Public speaking is still often taught at the level of surface adjustment.
Speak louder.
Slow down.
Vary your tone.
Use eye contact.
Gesture more.
Try to look confident.
There is nothing especially wrong with any of that. It can help. But it is not where the deepest work lies.
In my own courses and curricula, I have become far less interested in whether someone looks confident. I care much more about whether they are making conscious choices, whether they are present, whether they understand the room, and whether they have a genuine relationship to what they are saying.
That, to me, is the difference between delivery and interpretation.

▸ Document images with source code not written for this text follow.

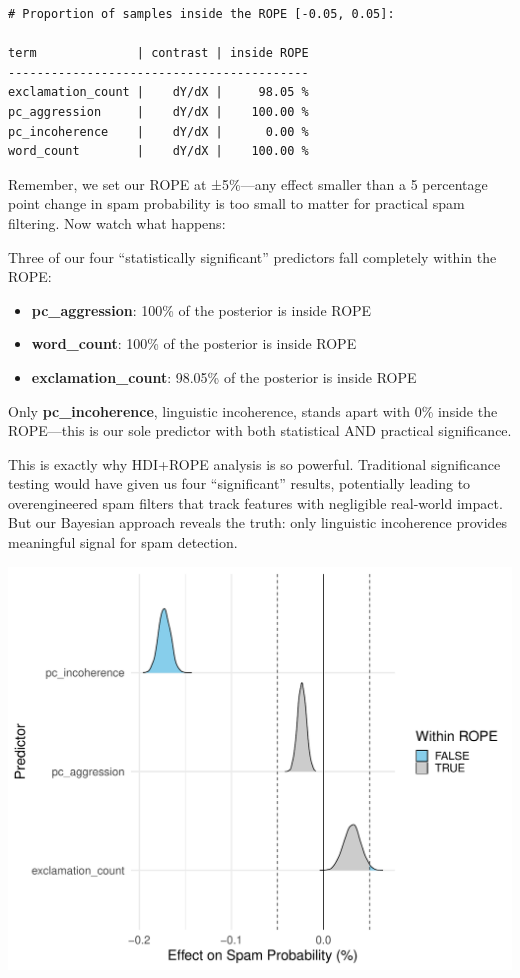 \documentclass[
  letterpaper,
  DIV=11,
  numbers=noendperiod]{scrartcl}
\providecommand{\tightlist}{%
  \setlength{\itemsep}{0pt}\setlength{\parskip}{0pt}}\usepackage{longtable,booktabs,array}
\begin{document}
\begin{verbatim}
# Proportion of samples inside the ROPE [-0.05, 0.05]:

term              | contrast | inside ROPE
------------------------------------------
exclamation_count |    dY/dX |     98.05 %
pc_aggression     |    dY/dX |    100.00 %
pc_incoherence    |    dY/dX |      0.00 %
word_count        |    dY/dX |    100.00 %
\end{verbatim}

Remember, we set our ROPE at ±5\%---any effect smaller than a 5
percentage point change in spam probability is too small to matter for
practical spam filtering. Now watch what happens:

Three of our four ``statistically significant'' predictors fall
completely within the ROPE:

\begin{itemize}
\tightlist
\item
  \textbf{pc\_aggression}: 100\% of the posterior is inside ROPE
\item
  \textbf{word\_count}: 100\% of the posterior is inside ROPE
\item
  \textbf{exclamation\_count}: 98.05\% of the posterior is inside ROPE
\end{itemize}

Only \textbf{pc\_incoherence}, linguistic incoherence, stands apart with
0\% inside the ROPE---this is our sole predictor with both statistical
AND practical significance.

This is exactly why HDI+ROPE analysis is so powerful. Traditional
significance testing would have given us four ``significant'' results,
potentially leading to overengineered spam filters that track features
with negligible real-world impact. But our Bayesian approach reveals the
truth: only linguistic incoherence provides meaningful signal for spam
detection.

\begin{center}
\includegraphics[width=0.8\linewidth,height=\textheight,keepaspectratio]{Beyond!!!_files/figure-pdf/unnamed-chunk-13-1.pdf}
\end{center}
\end{document}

By interpretation, I mean the ability to understand nuance: the audience in front of you, the culture around the interaction, the context of the moment, and the gap between what you intend and what is actually being received. It also means recognising that small communicative choices are rarely small. Tone, pace, eye contact, over-explaining, reading from a phone, sounding too rehearsed, sounding too certain, sounding oddly unsure. These do not just affect style. They alter meaning. Micro-communication becomes macro-meaning.
This is one reason confidence is overrated. Projecting confidence can steady a room, but people often mistake confidence for authority, and fluency for thought. They are not the same thing. I have listened to highly polished speakers who gave me very little to hold onto, and I have listened to people who were less obviously trained but far more compelling because they meant what they said and stayed alert to the audience in front of them.
One of the most common problems I see is overscripting. People write too much because they are trying to protect themselves from uncertainty. The script becomes a kind of shield. I understand why. Speaking live means risking interruption, silence, ambiguity and misjudgment. A script promises control. But the cost is often high. Speech becomes mechanical. It loses elasticity. It loses contact with the room. At that point, the speaker is no longer really speaking; they are reciting.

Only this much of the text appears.